Bizler bu gidişe dur demek zorundayız. Adınız CHP yani halkın partisi; adınız var, siz yoksunuz çoktan beri. Ve biz hep umduk, bekledik siz şöyle bir silkelenip kendinize gelesiniz, desteğimizi esirgemedik ama siz bunun hiç ayrımında olmadınız, doğal hakkınızmış gibi davrandınız, aldığınız desteğe azıcık saygı duysaydınız bu gün bu durumda olamazdık. Eğer bizler bu durumda isek bunun sorumlusu sizlersiniz. Yanlış politikanız parti içinde çekişmeleriniz ve her defasında diğer partilerin ekmeğine bol kepçe tereyağı sürmeniz. Sahi aslında siz kimsiniz ya! Biz sanal bir partiye mi oy verdik bunca zaman?

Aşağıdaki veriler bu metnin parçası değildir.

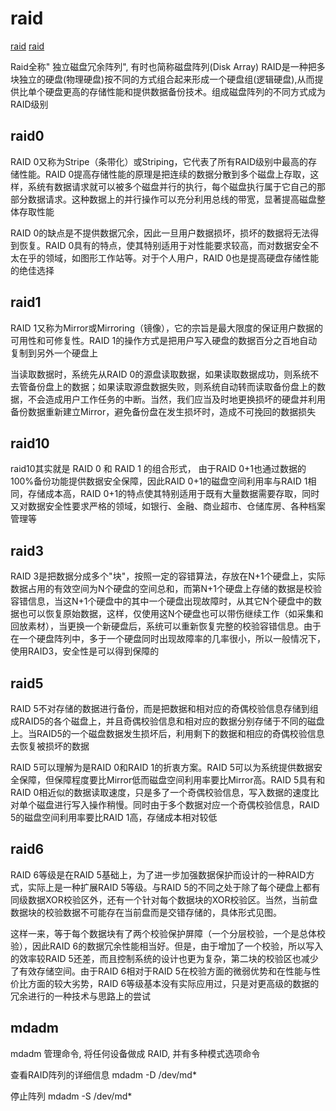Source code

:# raid

[raid](https://blog.csdn.net/weixin_40274679/article/details/106187080)
[raid](https://blog.51cto.com/mengzhaofu/1844501)

Raid全称" 独立磁盘冗余阵列", 有时也简称磁盘阵列(Disk Array)
RAID是一种把多块独立的硬盘(物理硬盘)按不同的方式组合起来形成一个硬盘组(逻辑硬盘),从而提供比单个硬盘更高的存储性能和提供数据备份技术。组成磁盘阵列的不同方式成为RAID级别

## raid0

RAID 0又称为Stripe（条带化）或Striping，它代表了所有RAID级别中最高的存储性能。RAID 0提高存储性能的原理是把连续的数据分散到多个磁盘上存取，这样，系统有数据请求就可以被多个磁盘并行的执行，每个磁盘执行属于它自己的那部分数据请求。这种数据上的并行操作可以充分利用总线的带宽，显著提高磁盘整体存取性能

RAID 0的缺点是不提供数据冗余，因此一旦用户数据损坏，损坏的数据将无法得到恢复。RAID 0具有的特点，使其特别适用于对性能要求较高，而对数据安全不太在乎的领域，如图形工作站等。对于个人用户，RAID 0也是提高硬盘存储性能的绝佳选择

## raid1

RAID 1又称为Mirror或Mirroring（镜像），它的宗旨是最大限度的保证用户数据的可用性和可修复性。RAID 1的操作方式是把用户写入硬盘的数据百分之百地自动复制到另外一个硬盘上

当读取数据时，系统先从RAID 0的源盘读取数据，如果读取数据成功，则系统不去管备份盘上的数据；如果读取源盘数据失败，则系统自动转而读取备份盘上的数据，不会造成用户工作任务的中断。当然，我们应当及时地更换损坏的硬盘并利用备份数据重新建立Mirror，避免备份盘在发生损坏时，造成不可挽回的数据损失

## raid10

raid10其实就是 RAID 0 和 RAID 1 的组合形式， 由于RAID 0+1也通过数据的100%备份功能提供数据安全保障，因此RAID 0+1的磁盘空间利用率与RAID 1相同，存储成本高，RAID 0+1的特点使其特别适用于既有大量数据需要存取，同时又对数据安全性要求严格的领域，如银行、金融、商业超市、仓储库房、各种档案管理等

## raid3

RAID 3是把数据分成多个"块"，按照一定的容错算法，存放在N+1个硬盘上，实际数据占用的有效空间为N个硬盘的空间总和，而第N+1个硬盘上存储的数据是校验容错信息，当这N+1个硬盘中的其中一个硬盘出现故障时，从其它N个硬盘中的数据也可以恢复原始数据，这样，仅使用这N个硬盘也可以带伤继续工作（如采集和回放素材），当更换一个新硬盘后，系统可以重新恢复完整的校验容错信息。由于在一个硬盘阵列中，多于一个硬盘同时出现故障率的几率很小，所以一般情况下，使用RAID3，安全性是可以得到保障的

## raid5

RAID 5不对存储的数据进行备份，而是把数据和相对应的奇偶校验信息存储到组成RAID5的各个磁盘上，并且奇偶校验信息和相对应的数据分别存储于不同的磁盘上。当RAID5的一个磁盘数据发生损坏后，利用剩下的数据和相应的奇偶校验信息去恢复被损坏的数据

RAID 5可以理解为是RAID 0和RAID 1的折衷方案。RAID 5可以为系统提供数据安全保障，但保障程度要比Mirror低而磁盘空间利用率要比Mirror高。RAID 5具有和RAID 0相近似的数据读取速度，只是多了一个奇偶校验信息，写入数据的速度比对单个磁盘进行写入操作稍慢。同时由于多个数据对应一个奇偶校验信息，RAID 5的磁盘空间利用率要比RAID 1高，存储成本相对较低

## raid6

RAID 6等级是在RAID 5基础上，为了进一步加强数据保护而设计的一种RAID方式，实际上是一种扩展RAID 5等级。与RAID 5的不同之处于除了每个硬盘上都有同级数据XOR校验区外，还有一个针对每个数据块的XOR校验区。当然，当前盘数据块的校验数据不可能存在当前盘而是交错存储的，具体形式见图。

这样一来，等于每个数据块有了两个校验保护屏障（一个分层校验，一个是总体校验），因此RAID 6的数据冗余性能相当好。但是，由于增加了一个校验，所以写入的效率较RAID 5还差，而且控制系统的设计也更为复杂，第二块的校验区也减少了有效存储空间。由于RAID 6相对于RAID 5在校验方面的微弱优势和在性能与性价比方面的较大劣势，RAID 6等级基本没有实际应用过，只是对更高级的数据的冗余进行的一种技术与思路上的尝试

## mdadm

mdadm 管理命令, 将任何设备做成 RAID, 并有多种模式选项命令

查看RAID阵列的详细信息
mdadm -D /dev/md*

停止阵列
mdadm -S /dev/md*
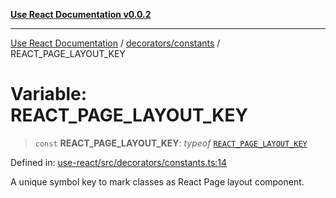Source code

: [**Use React Documentation v0.0.2**](../../../README.md)

***

[Use React Documentation](../../../modules.md) / [decorators/constants](../README.md) / REACT\_PAGE\_LAYOUT\_KEY

# Variable: REACT\_PAGE\_LAYOUT\_KEY

> `const` **REACT\_PAGE\_LAYOUT\_KEY**: *typeof* [`REACT_PAGE_LAYOUT_KEY`](REACT_PAGE_LAYOUT_KEY.md)

Defined in: [use-react/src/decorators/constants.ts:14](https://github.com/stonemjs/use-react/blob/9a749b225241b8e0ac2a5483904ca8322927b1d4/src/decorators/constants.ts#L14)

A unique symbol key to mark classes as React Page layout component.
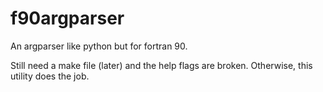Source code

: # f90argparser
An argparser like python but for fortran 90.

Still need a make file (later) and the help flags are broken.  Otherwise, this utility does the job.
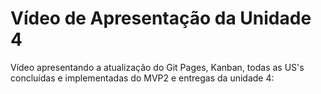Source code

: # Vídeo de Apresentação da Unidade 4

 Vídeo apresentando a atualização do Git Pages, Kanban, todas as US's concluídas e implementadas do MVP2 e entregas da unidade 4:

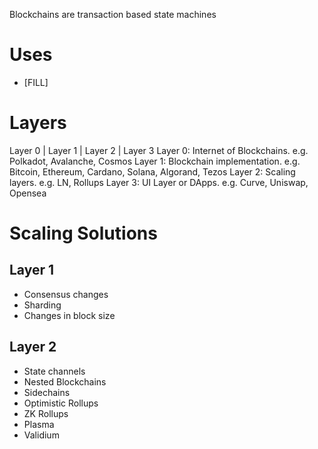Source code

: Blockchains are transaction based state machines
# Uses
- [FILL]

# Layers
Layer 0 | Layer 1 | Layer 2 | Layer 3
Layer 0: Internet of Blockchains. e.g. Polkadot, Avalanche, Cosmos
Layer 1: Blockchain implementation. e.g. Bitcoin, Ethereum, Cardano, Solana, Algorand, Tezos
Layer 2: Scaling layers. e.g. LN, Rollups
Layer 3: UI Layer or DApps. e.g. Curve, Uniswap, Opensea
# Scaling Solutions
## Layer 1
- Consensus changes
- Sharding
- Changes in block size
## Layer 2
- State channels
- Nested Blockchains
- Sidechains
- Optimistic Rollups
- ZK Rollups
- Plasma
- Validium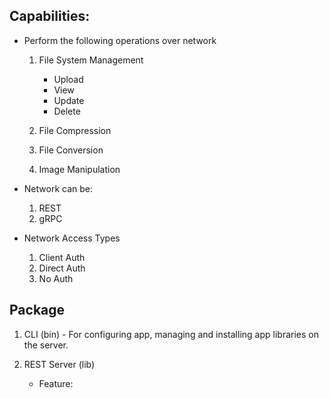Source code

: ## Capabilities:
- Perform the following operations over network
    1. File System Management
        - Upload
        - View
        - Update
        - Delete

    2. File Compression
    3. File Conversion
    4. Image Manipulation

- Network can be:
    1. REST
    2. gRPC

- Network Access Types
    1. Client Auth
    2. Direct Auth
    3. No Auth

## Package
1. CLI (bin) - For configuring app, managing and installing app libraries on the server.

2. REST Server (lib)
    - Feature:
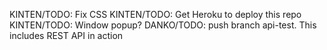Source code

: KINTEN/TODO: Fix CSS
KINTEN/TODO: Get Heroku to deploy this repo
KINTEN/TODO: Window popup?
DANKO/TODO: push branch api-test. This includes REST API in action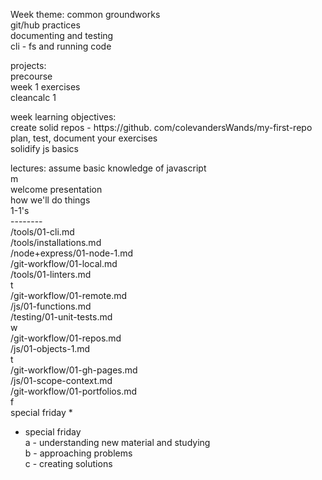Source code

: Week theme:  common groundworks  
	git/hub practices  
	documenting and testing  
	cli - fs and running code  
  
  
projects:  
	precourse  
	week 1 exercises  
	cleancalc 1  
  
week learning objectives:  
	create solid repos - https://github.  com/colevandersWands/my-first-repo  
	plan, test, document your exercises  
	solidify js basics  
  
lectures:  assume basic knowledge of javascript  
	m  
		welcome presentation  
		how we'll do things  
		1-1's  
		--------  
		/tools/01-cli.md  
		/tools/installations.md  
		/node+express/01-node-1.md  
		/git-workflow/01-local.md  
		/tools/01-linters.md  
	t  
		/git-workflow/01-remote.md  
		/js/01-functions.md  
		/testing/01-unit-tests.md  
	w  
		/git-workflow/01-repos.md  
		/js/01-objects-1.md  
	t  
		/git-workflow/01-gh-pages.md  
		/js/01-scope-context.md  
		/git-workflow/01-portfolios.md  
	f  
		special friday *  
  
  
  
  
* special friday  
	a - understanding new material and studying  
	b - approaching problems  
	c - creating solutions  







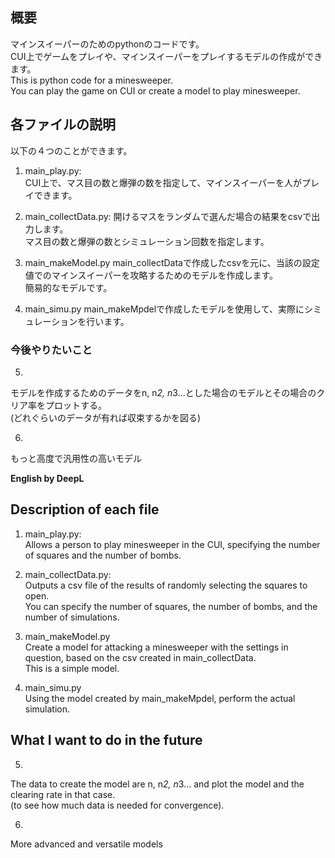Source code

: 
## 概要
マインスイーパーのためのpythonのコードです。  
CUI上でゲームをプレイや、マインスイーパーをプレイするモデルの作成ができます。  
This is python code for a minesweeper.  
You can play the game on CUI or create a model to play minesweeper.  

## 各ファイルの説明  
以下の４つのことができます。  

1. main_play.py:  
CUI上で、マス目の数と爆弾の数を指定して、マインスイーパーを人がプレイできます。  

2. main_collectData.py:
開けるマスをランダムで選んだ場合の結果をcsvで出力します。  
マス目の数と爆弾の数とシミュレーション回数を指定します。

3. main_makeModel.py
main_collectDataで作成したcsvを元に、当該の設定値でのマインスイーパーを攻略するためのモデルを作成します。  
簡易的なモデルです。

4. main_simu.py
main_makeMpdelで作成したモデルを使用して、実際にシミュレーションを行います。

### 今後やりたいこと

5. 
モデルを作成するためのデータをn, n*2, n*3...とした場合のモデルとその場合のクリア率をプロットする。  
(どれぐらいのデータが有れば収束するかを図る)

6. 
もっと高度で汎用性の高いモデル

**English by DeepL**
## Description of each file

1. main_play.py:  
Allows a person to play minesweeper in the CUI, specifying the number of squares and the number of bombs. 

2. main_collectData.py:  
Outputs a csv file of the results of randomly selecting the squares to open.  
You can specify the number of squares, the number of bombs, and the number of simulations. 

3. main_makeModel.py  
Create a model for attacking a minesweeper with the settings in question, based on the csv created in main_collectData.  
This is a simple model.   

4. main_simu.py  
Using the model created by main_makeMpdel, perform the actual simulation.  

## What I want to do in the future  

5.   
The data to create the model are n, n*2, n*3... and plot the model and the clearing rate in that case.  
(to see how much data is needed for convergence).   

6.   
More advanced and versatile models  
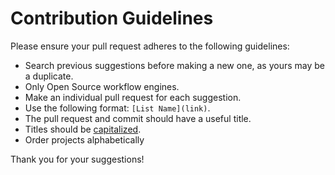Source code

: # Contribution Guidelines

Please ensure your pull request adheres to the following guidelines:

- Search previous suggestions before making a new one, as yours may be a duplicate.
- Only Open Source workflow engines.
- Make an individual pull request for each suggestion.
- Use the following format: `[List Name](link)`.
- The pull request and commit should have a useful title.
- Titles should be [capitalized](http://grammar.yourdictionary.com/capitalization/rules-for-capitalization-in-titles.html).
- Order projects alphabetically 

Thank you for your suggestions!
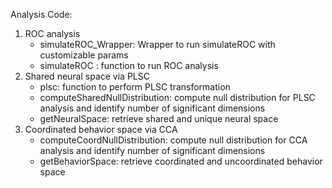 Analysis Code:
1) ROC analysis
   - simulateROC_Wrapper: Wrapper to run simulateROC with customizable params
   - simulateROC : function to run ROC analysis
2) Shared neural space via PLSC
   - plsc: function to perform PLSC transformation
   - computeSharedNullDistribution: compute null distribution for PLSC analysis and identify number of significant dimensions
   - getNeuralSpace: retrieve shared and unique neural space
3) Coordinated behavior space via CCA
   - computeCoordNullDistribution: compute null distribution for CCA analysis and identify number of significant dimensions
   - getBehaviorSpace: retrieve coordinated and uncoordinated behavior space
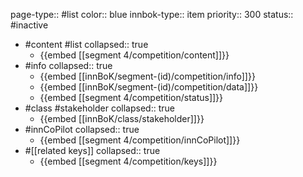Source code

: page-type:: #list
color:: blue
innbok-type:: item
priority:: 300
status:: #inactive

- #content #list
  collapsed:: true
	- {{embed [[segment 4/competition/content]]}}
- #info
  collapsed:: true
	- {{embed [[innBoK/segment-(id)/competition/info]]}}
	- {{embed [[innBoK/segment-(id)/competition/data]]}}
	- {{embed [[segment 4/competition/status]]}}
- #class #stakeholder
  collapsed:: true
	- {{embed [[innBoK/class/stakeholder]]}}
- #innCoPilot
  collapsed:: true
	- {{embed [[segment 4/competition/innCoPilot]]}}
- #[[related keys]]
  collapsed:: true
	- {{embed [[segment 4/competition/keys]]}}


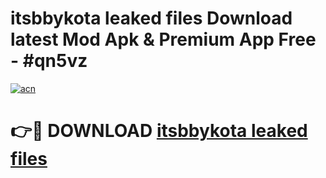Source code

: # itsbbykota leaked files Download latest Mod Apk & Premium App Free - #qn5vz

[![acn](https://github.com/user-attachments/assets/0f9c940e-d8b0-45ae-aac7-cd30a18b3e1c)](https://app.mediaupload.pro?title=itsbbykota_leaked_files&ref=22-F4)

# 👉🔴 DOWNLOAD [itsbbykota leaked files](https://app.mediaupload.pro?title=itsbbykota_leaked_files&ref=22-F4)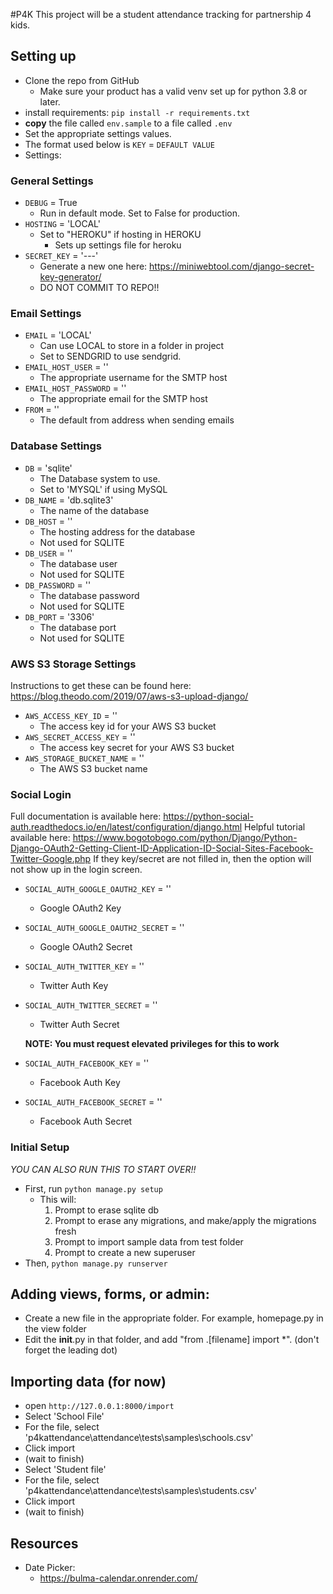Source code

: #P4K
This project will be a student attendance tracking for partnership 4 kids. 

## Setting up
- Clone the repo from GitHub
  - Make sure your product has a valid venv set up for python 3.8 or later.
- install requirements: `pip install -r requirements.txt`
- **copy** the file called `env.sample` to a file called `.env`
- Set the appropriate settings values.
- The format used below is `KEY` = `DEFAULT VALUE`
- Settings:

### General Settings
  - `DEBUG` = True
    - Run in default mode. Set to False for production.
  - `HOSTING` = 'LOCAL'
    - Set to "HEROKU" if hosting in HEROKU
      - Sets up settings file for heroku
  - `SECRET_KEY` = '---'
    - Generate a new one here: https://miniwebtool.com/django-secret-key-generator/
    - DO NOT COMMIT TO REPO!!
  
### Email Settings
  - `EMAIL` = 'LOCAL'
    - Can use LOCAL to store in a folder in project
    - Set to SENDGRID to use sendgrid.
  - `EMAIL_HOST_USER` = ''
    - The appropriate username for the SMTP host
  - `EMAIL_HOST_PASSWORD` = ''
    - The appropriate email for the SMTP host
  - `FROM` = ''
    - The default from address when sending emails

### Database Settings
  - `DB` = 'sqlite'
    - The Database system to use. 
    - Set to 'MYSQL' if using MySQL 
  - `DB_NAME` = 'db.sqlite3'
    - The name of the database 
  - `DB_HOST` = ''
    - The hosting address for the database
    - Not used for SQLITE
  - `DB_USER` = ''
    - The database user
    - Not used for SQLITE
  - `DB_PASSWORD` = ''
    - The database password
    - Not used for SQLITE
  - `DB_PORT` = '3306'
    - The database port
    - Not used for SQLITE
  
### AWS S3 Storage Settings
  Instructions to get these can be found here: https://blog.theodo.com/2019/07/aws-s3-upload-django/
  - `AWS_ACCESS_KEY_ID` = ''
    - The access key id for your AWS S3 bucket
  - `AWS_SECRET_ACCESS_KEY` = ''
    - The access key secret for your AWS S3 bucket
  - `AWS_STORAGE_BUCKET_NAME` = ''
    - The AWS S3 bucket name 
  
### Social Login
Full documentation is available here: https://python-social-auth.readthedocs.io/en/latest/configuration/django.html
Helpful tutorial available here: https://www.bogotobogo.com/python/Django/Python-Django-OAuth2-Getting-Client-ID-Application-ID-Social-Sites-Facebook-Twitter-Google.php
If they key/secret are not filled in, then the option will not show up in the login screen.

  - `SOCIAL_AUTH_GOOGLE_OAUTH2_KEY` = ''
    - Google OAuth2 Key
  - `SOCIAL_AUTH_GOOGLE_OAUTH2_SECRET` = ''
    - Google OAuth2 Secret

  
  - `SOCIAL_AUTH_TWITTER_KEY` = ''
    - Twitter Auth Key
  - `SOCIAL_AUTH_TWITTER_SECRET` = ''
    - Twitter Auth Secret

    **NOTE: You must request elevated privileges for this to work**

  
  - `SOCIAL_AUTH_FACEBOOK_KEY` = ''
    - Facebook Auth Key
  - `SOCIAL_AUTH_FACEBOOK_SECRET` = ''
    - Facebook Auth Secret
  

### Initial Setup
*YOU CAN ALSO RUN THIS TO START OVER!!*
- First, run `python manage.py setup` 
  - This will:
    1. Prompt to erase sqlite db 
    2. Prompt to erase any migrations, and make/apply the migrations fresh
    3. Prompt to import sample data from test folder
    4. Prompt to create a new superuser
- Then, `python manage.py runserver`

## Adding views, forms, or admin:
- Create a new file in the appropriate folder. For example, homepage.py in the view folder
- Edit the __init__.py in that folder, and add "from .[filename] import *".  (don't forget the leading dot)

## Importing data (for now)
- open `http://127.0.0.1:8000/import`
- Select 'School File'
- For the file, select 'p4kattendance\attendance\tests\samples\schools.csv'
- Click import
- (wait to finish)
- Select 'Student file'
- For the file, select 'p4kattendance\attendance\tests\samples\students.csv'
- Click import
- (wait to finish)


## Resources

- Date Picker:
  - https://bulma-calendar.onrender.com/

Gel de rahmetli Bülent Ecevit’i anma şimdi. Mekânı cennet olsun. Bir varmış bir yokmuş gibi yaşıyoruz ya!
Ve şimdi geldik çattık yalnızlığımıza; şimdi kime oy vereceğiz? Artık partilere oy vermeyeceğiz en azından bendeniz partisizim bundan sonra. Zaten oldum olası hümanistim ve öyle olmaya devam edeceğim ve tabi çevremi de bu yönde etkileyeceğim CHP’ye duyurulur. Her kim halk için varım kendimi yok ediyorum partimi yok ediyorum yalnız halkımla eriyorum der. İlk önce buna selam vermeyi öğrenerek yapar. Ki bendenizin en büyük şikâyeti bu, kimse selam vermeyi bilmiyor özellikle aday adayları şimdilerde kendilerini tanıtıyor ama çarşıda, tiyatroda yan yana geldiğinizde selam kelam hak getire, önce bir selam vermeyi öğrensinler lütfen. İnanın selam vererek güne başladığınızda dünya size gülümser. Taş, toprak, börtü, böcek yanıt verir size. Koruma, özel araç istemez, kayırma ayırma yapmaz, aşını, hikâyesini halkıyla paylaşır. Halkın sağlığını düşünür, Angus kokusu ile inletmez, bunun için gerekli olan bütün önlemleri sıkı sıkıya alır. Bakkal, manav, semt pazarı dolaşır, halkın nabzını tutar, haksız rekabeti engeller. Kadın ve çocuklara sığınma evi yapar, sanat merkezlerini halka parasız açar ve bakımını üstlenir. Sanata, sanatçıya sahip çıkar. Kütüphanelere gereken özeni ve yardımı yapar… Kaldırımları her saniye kırıp-kırıp yeniden yapmaz.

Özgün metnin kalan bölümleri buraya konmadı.